As readers and writers we see an endless series of tropes, both in the pieces that we create and the ones we consume. Some are used in interesting, innovative ways, some are hopelessly overdone, and some simply make the reader cringe and move on. Some tropes like love triangles or “chosen one” protagonists have become so common, however, that we fail to immediately recognize them as such. The trope that I find most interesting, is often dubbed the “dead mom” trope, which is especially common in children’s and young adult fiction. It usually involves a main character whose mother dies before the start of the story, and the death is used as a cheap way to force characterization and automatically make the reader empathize with the protagonist. There is rarely any development of the mother, and to their children, they are remembered in a perpetually positive, semi-detached manner.
There are several variations on this theme, but they all center around a complete lack of development of characters' relationships with their mothers. And it is everywhere. From Emma to To Kill a Mockingbird to A Series of Unfortunate Events, there is an exceptional number of novels, plays, poems and stories where the characters are somehow, although usually minimally, impacted by the death or disappearance of their mother. They are mentioned casually, with little emotion, to evoke a response in either the reader or another character of pity or compassion. The deaths are used as a tool to shape a character, and they rarely enter the central storyline. Mothers are often lost in a childhood not occuring in the story so that their death can be used for backstory, but an author doesn’t have to deal with the vast emotional fallout. Unless books actively center around grief and the dying process, it is relatively rare that a character’s mother will die during the book, particularly if the character is close with them. Exceptions to this rule, like Divergent, use the deaths to increase character’s intrinsic motivation to exact revenge, or similar actions. There is little developed relationship for the character or the reader to mourn, which allows us to move on quickly with the character and believe them to be inherently stronger and mature.
This doesn’t happen to literary fathers. Literary fathers are usually ambiguously missing or absent, but not dead. It raises the question as to why writers need to kill women to turn weak characters strong. For a lot of female characters, the loss of a mother is a way of showing the loss of a role model, often allowing them to be wilder and more self-sufficient, and as readers we are supposed to understand the reason why. For male protagonists, maternal death often leads to emotional hardening, which is just another plot point for character development. And many characters go on to seek some form of retribution for their mother, if, of course, it can help to move the plot along. Missing fathers aren’t the device that dead mothers become, and it is much rarer that the protagonist turns to violence, revenge or vengeance in their name. Perhaps it is because fathers are traditionally less involved in their children’s lives that they are given the privilege of living, because they need not interfere in the story, or we are less likely to notice. Either way, parents are taken out of the equation to allow their children to live wild, unsupervised adventures. But why is only one side allowed to live?

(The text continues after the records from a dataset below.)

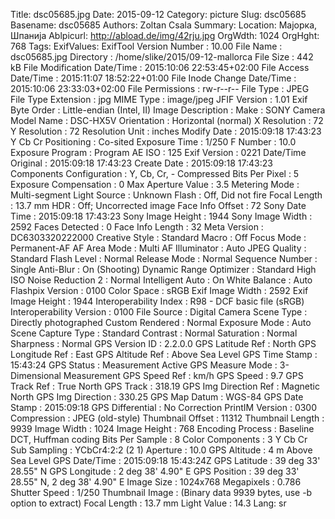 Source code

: Title: dsc05685.jpg
Date: 2015-09-12
Category: picture
Slug: dsc05685
Basename: dsc05685
Authors: Zoltan Csala
Summary:
Location: Мајорка, Шпанија
Ablpicurl: http://abload.de/img/42rju.jpg
OrgWdth: 1024
OrgHght: 768
Tags:
ExifValues: ExifTool Version Number : 10.00
            File Name : dsc05685.jpg
            Directory : /home/slike/2015/09-12-mallorca
            File Size : 442 kB
            File Modification Date/Time : 2015:10:06 22:53:45+02:00
            File Access Date/Time : 2015:11:07 18:52:22+01:00
            File Inode Change Date/Time : 2015:10:06 23:33:03+02:00
            File Permissions : rw-r--r--
            File Type : JPEG
            File Type Extension : jpg
            MIME Type : image/jpeg
            JFIF Version : 1.01
            Exif Byte Order : Little-endian (Intel, II)
            Image Description :
            Make : SONY
            Camera Model Name : DSC-HX5V
            Orientation : Horizontal (normal)
            X Resolution : 72
            Y Resolution : 72
            Resolution Unit : inches
            Modify Date : 2015:09:18 17:43:23
            Y Cb Cr Positioning : Co-sited
            Exposure Time : 1/250
            F Number : 10.0
            Exposure Program : Program AE
            ISO : 125
            Exif Version : 0221
            Date/Time Original : 2015:09:18 17:43:23
            Create Date : 2015:09:18 17:43:23
            Components Configuration : Y, Cb, Cr, -
            Compressed Bits Per Pixel : 5
            Exposure Compensation : 0
            Max Aperture Value : 3.5
            Metering Mode : Multi-segment
            Light Source : Unknown
            Flash : Off, Did not fire
            Focal Length : 13.7 mm
            HDR : Off; Uncorrected image
            Face Info Offset : 72
            Sony Date Time : 2015:09:18 17:43:23
            Sony Image Height : 1944
            Sony Image Width : 2592
            Faces Detected : 0
            Face Info Length : 32
            Meta Version : DC6303320222000
            Creative Style : Standard
            Macro : Off
            Focus Mode : Permanent-AF
            AF Area Mode : Multi
            AF Illuminator : Auto
            JPEG Quality : Standard
            Flash Level : Normal
            Release Mode : Normal
            Sequence Number : Single
            Anti-Blur : On (Shooting)
            Dynamic Range Optimizer : Standard
            High ISO Noise Reduction 2 : Normal
            Intelligent Auto : On
            White Balance : Auto
            Flashpix Version : 0100
            Color Space : sRGB
            Exif Image Width : 2592
            Exif Image Height : 1944
            Interoperability Index : R98 - DCF basic file (sRGB)
            Interoperability Version : 0100
            File Source : Digital Camera
            Scene Type : Directly photographed
            Custom Rendered : Normal
            Exposure Mode : Auto
            Scene Capture Type : Standard
            Contrast : Normal
            Saturation : Normal
            Sharpness : Normal
            GPS Version ID : 2.2.0.0
            GPS Latitude Ref : North
            GPS Longitude Ref : East
            GPS Altitude Ref : Above Sea Level
            GPS Time Stamp : 15:43:24
            GPS Status : Measurement Active
            GPS Measure Mode : 3-Dimensional Measurement
            GPS Speed Ref : km/h
            GPS Speed : 9.7
            GPS Track Ref : True North
            GPS Track : 318.19
            GPS Img Direction Ref : Magnetic North
            GPS Img Direction : 330.25
            GPS Map Datum : WGS-84
            GPS Date Stamp : 2015:09:18
            GPS Differential : No Correction
            PrintIM Version : 0300
            Compression : JPEG (old-style)
            Thumbnail Offset : 11312
            Thumbnail Length : 9939
            Image Width : 1024
            Image Height : 768
            Encoding Process : Baseline DCT, Huffman coding
            Bits Per Sample : 8
            Color Components : 3
            Y Cb Cr Sub Sampling : YCbCr4:2:2 (2 1)
            Aperture : 10.0
            GPS Altitude : 4 m Above Sea Level
            GPS Date/Time : 2015:09:18 15:43:24Z
            GPS Latitude : 39 deg 33' 28.55" N
            GPS Longitude : 2 deg 38' 4.90" E
            GPS Position : 39 deg 33' 28.55" N, 2 deg 38' 4.90" E
            Image Size : 1024x768
            Megapixels : 0.786
            Shutter Speed : 1/250
            Thumbnail Image : (Binary data 9939 bytes, use -b option to extract)
            Focal Length : 13.7 mm
            Light Value : 14.3
Lang: sr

Women in literature, especially mothers, need to exist as more than a means to make other characters more interesting. Their deaths are usually unnecessary, and they’re also another cardinal literary sin: boring. The importance of representing death and grief, particularly in literature for younger audiences, should be and needs to be better represented. The characters we see with missing or dead parents are often written so that the reader believes this to be the only way they can be the independent, authoritative leader of their own lives. If you ask someone whose mother has actually died, it’s unlikely they will answer that that was the only way they were ever going to be free. In the real world, no one would welcome such a trade. The loss of a mother, or a parent for that matter, is a horrible experience for anyone, let alone a child or a teenager. Yet in books it is often treated less like the devastation it is, and more like a necessary step to move the plot forward. I would love to see more books that represent experiences like my own, without it becoming a typical tactic for easy character growth. The problem is that for many who haven’t lived it, these cheap tactics aren’t particularly notable. But for those who have lived it, they’re glaring. I didn’t see it until I lost my mother, and then it proceeded to become a constant running joke. Where have all the mothers gone?
This isn’t to say that all writing for children or teens has done a poor job representing maternal loss. Some books deal with the grief of losing a mother brilliantly, like A Secret Life of Bees or A Monster Calls, but it’s important to note that the grieving process is largely the focus of these books. Those characters remember their parents, or watched them die, showcasing that characters with deep relationships with their mothers, even if they are not entirely positive, make for more realistic and compelling writing. The pain and grief that is mentioned and dissected comes from the character’s love and pain, not just as a passing request for pity. This is an essential aspect to writing death well. If it’s ever happened to you, you know it doesn’t just enter your mind in passing. It eats you alive. If you’re killing your character’s mother, make sure it’s not a cheap way to try to make us care more. If I were to read it, I’d probably barely raise an eyebrow.